I just moved to Singapore a couple of weeks back. Where can I get Indian groceries and essentials in Singapore? Appreciate your help. Thanks.


----------



## Asian Spirit (Mar 1, 2010)

reshmika.balan said:


> Hi everyone,
> 
> I just moved to Singapore a couple of weeks back. Where can I get Indian groceries and essentials in Singapore? Appreciate your help. Thanks.


Try This Search Link. Seems like there is a good selection of stores and or online stores available there.



Good Luck

Jet Lag


----------



## simonsays (Feb 11, 2009)

reshmika.balan said:


> Hi everyone,
> 
> I just moved to Singapore a couple of weeks back. Where can I get Indian groceries and essentials in Singapore? Appreciate your help. Thanks.


Oh man .. really ?  

have you heard of Serangoon Road, Little India, Mustafa and Haniffa and such ?

Especially Dunlop Street and, Kerbau Road, for fresh vegetables and such. 

Or do you live in one of those uber rich areas where rubbing shoulders with the peasents is not welcome ? 

If you really are so new, ask somebody where Mustafa is- your solution is there.


----------



## simonsays (Feb 11, 2009)

Jet Lag said:


> Try This Search Link.
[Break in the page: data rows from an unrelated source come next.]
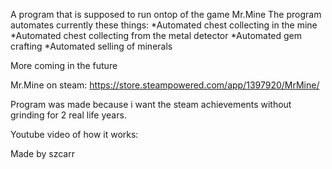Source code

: A program that is supposed to run ontop of the game Mr.Mine
The program automates currently these things: 
    *Automated chest collecting in the mine
    *Automated chest collecting from the metal detector
    *Automated gem crafting
    *Automated selling of minerals

More coming in the future

Mr.Mine on steam: 
https://store.steampowered.com/app/1397920/MrMine/

Program was made because i want the steam achievements without grinding for 2 real life years.

Youtube video of how it works:
<Link>

Made by szcarr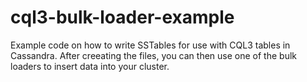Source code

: cql3-bulk-loader-example
========================

Example code on how to write SSTables for use with CQL3 tables in Cassandra. After creeating the files, you can then use one of the bulk loaders to insert data into your cluster.

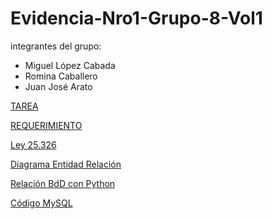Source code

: # Evidencia-Nro1-Grupo-8-Vol1
integrantes del grupo: 
 - Miguel López Cabada 
 - Romina Caballero 
 - Juan José Arato


  [TAREA](TAREA_EVIDENCIA_3.pdf)
  
  [REQUERIMIENTO](Requerimiento_Proyecto_Final_Cuatrimestral.pdf)
  
  [Ley 25.326](Ley_25.326.pdf) 
  
  [Diagrama Entidad Relación](DER_para_Big_Bread_SA_-_Diagrama_ER_de_base_de_datos_(pata_de_gallo).pdf)
  
  [Relación BdD con Python](BIG_BREAD.py)
  
  [Código MySQL](MySQL)
  
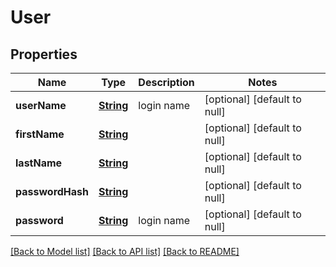 # User
## Properties

Name | Type | Description | Notes
------------ | ------------- | ------------- | -------------
**userName** | [**String**](string.md) | login name | [optional] [default to null]
**firstName** | [**String**](string.md) |  | [optional] [default to null]
**lastName** | [**String**](string.md) |  | [optional] [default to null]
**passwordHash** | [**String**](string.md) |  | [optional] [default to null]
**password** | [**String**](string.md) | login name | [optional] [default to null]

[[Back to Model list]](../README.md#documentation-for-models) [[Back to API list]](../README.md#documentation-for-api-endpoints) [[Back to README]](../README.md)

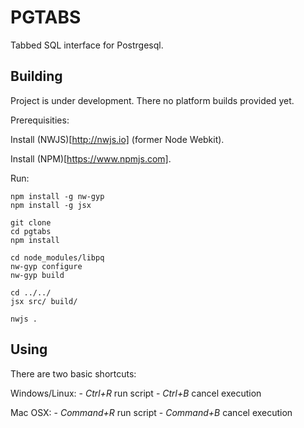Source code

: # PGTABS

Tabbed SQL interface for Postrgesql.

## Building
Project is under development. There no platform builds provided yet.

Prerequisities:

Install (NWJS)[http://nwjs.io] (former Node Webkit).

Install (NPM)[https://www.npmjs.com].

Run:

    npm install -g nw-gyp
    npm install -g jsx

    git clone 
    cd pgtabs
    npm install

    cd node_modules/libpq
    nw-gyp configure
    nw-gyp build

    cd ../../
    jsx src/ build/

    nwjs .

## Using

There are two basic shortcuts:

Windows/Linux:
    - _Ctrl+R_ run script
    - _Ctrl+B_ cancel execution

Mac OSX:
    - _Command+R_ run script
    - _Command+B_ cancel execution


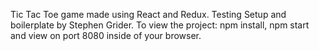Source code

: Tic Tac Toe game made using React and Redux. Testing Setup and boilerplate by Stephen Grider. To view the project: npm install, npm start and view on port 8080 inside of your browser.
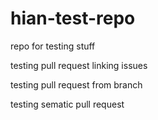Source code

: # hian-test-repo

repo for testing stuff

testing pull request linking issues

testing pull request from branch

testing sematic pull request
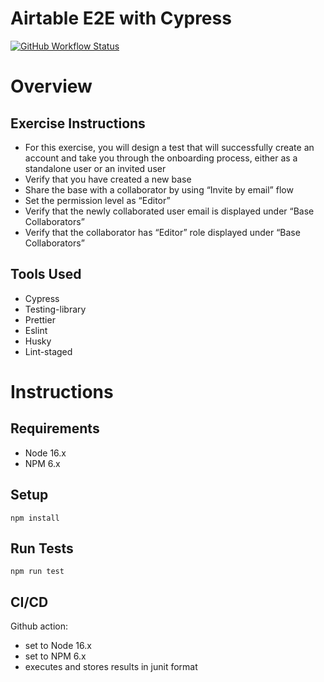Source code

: # Airtable E2E with Cypress

[![GitHub Workflow Status](https://img.shields.io/github/workflow/status/endqwerty/airtable-e2e/End-to-end%20tests)](https://github.com/endqwerty/airtable-e2e)


# Overview


## Exercise Instructions

* For this exercise, you will design a test that will successfully create an account and take you through the onboarding process, either as a standalone user or an invited user
* Verify that you have created a new base
* Share the base with a collaborator by using “Invite by email” flow
* Set the permission level as “Editor”
* Verify that the newly collaborated user email is displayed under “Base Collaborators”
* Verify that the collaborator has “Editor” role displayed under “Base Collaborators”


## Tools Used

* Cypress
* Testing-library
* Prettier
* Eslint
* Husky
* Lint-staged


# Instructions


## Requirements

* Node 16.x
* NPM 6.x


## Setup

`npm install`


## Run Tests

`npm run test`


## CI/CD

Github action:

* set to Node 16.x
* set to NPM 6.x
* executes and stores results in junit format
Seems like there is a good selection of stores and or online stores available there.
> 
> 
> 
> ...


The results, as expected, were more of the regular culprits  online stores and such.

OP can't go wrong if she takes a stroll along Little India.


----------



## Asian Spirit (Mar 1, 2010)

simonsays said:


> The results, as expected, were more of the regular culprits  online stores and such.
> 
> OP can't go wrong if she takes a stroll along Little India.


Ah okay.. Yea it's best that you replied as you are there most of the time. If I ever hit the lottery my wife and I are gonna have to come over there for a look around.


----------



## simonsays (Feb 11, 2009)

Dave_Phils said:


> Hi! there are actually a lot depending on where you live. <Snip>


Nice plug there  Since when Isetan sells Indian stuff ? Other than your signature -


----------



## blackfly93 (Jul 21, 2016)

It will be advisable to search for India-made products at Mustafa, their price may not be so competitive but they have the most wide range of Indian's product in Singapore.


----------



## simonsays (Feb 11, 2009)

blackfly93 said:


> It will be advisable to search for India-made products at Mustafa, their price may not be so competitive but they have the most wide range of Indian's product in Singapore.


Great.

Well, Mustafa is not the top choice for Indians, as not everything there is "INDIAN" !

As I said before, Little India itself has enough choices, for Indians, Mustafa should be the last choice, unless the person doesn't want to be seen shopping in other places/rub shoulder with the masses, or ... is short of time to shop elsewhere.

PS, let's see how many times Mustafa gets quoted here again ..


----------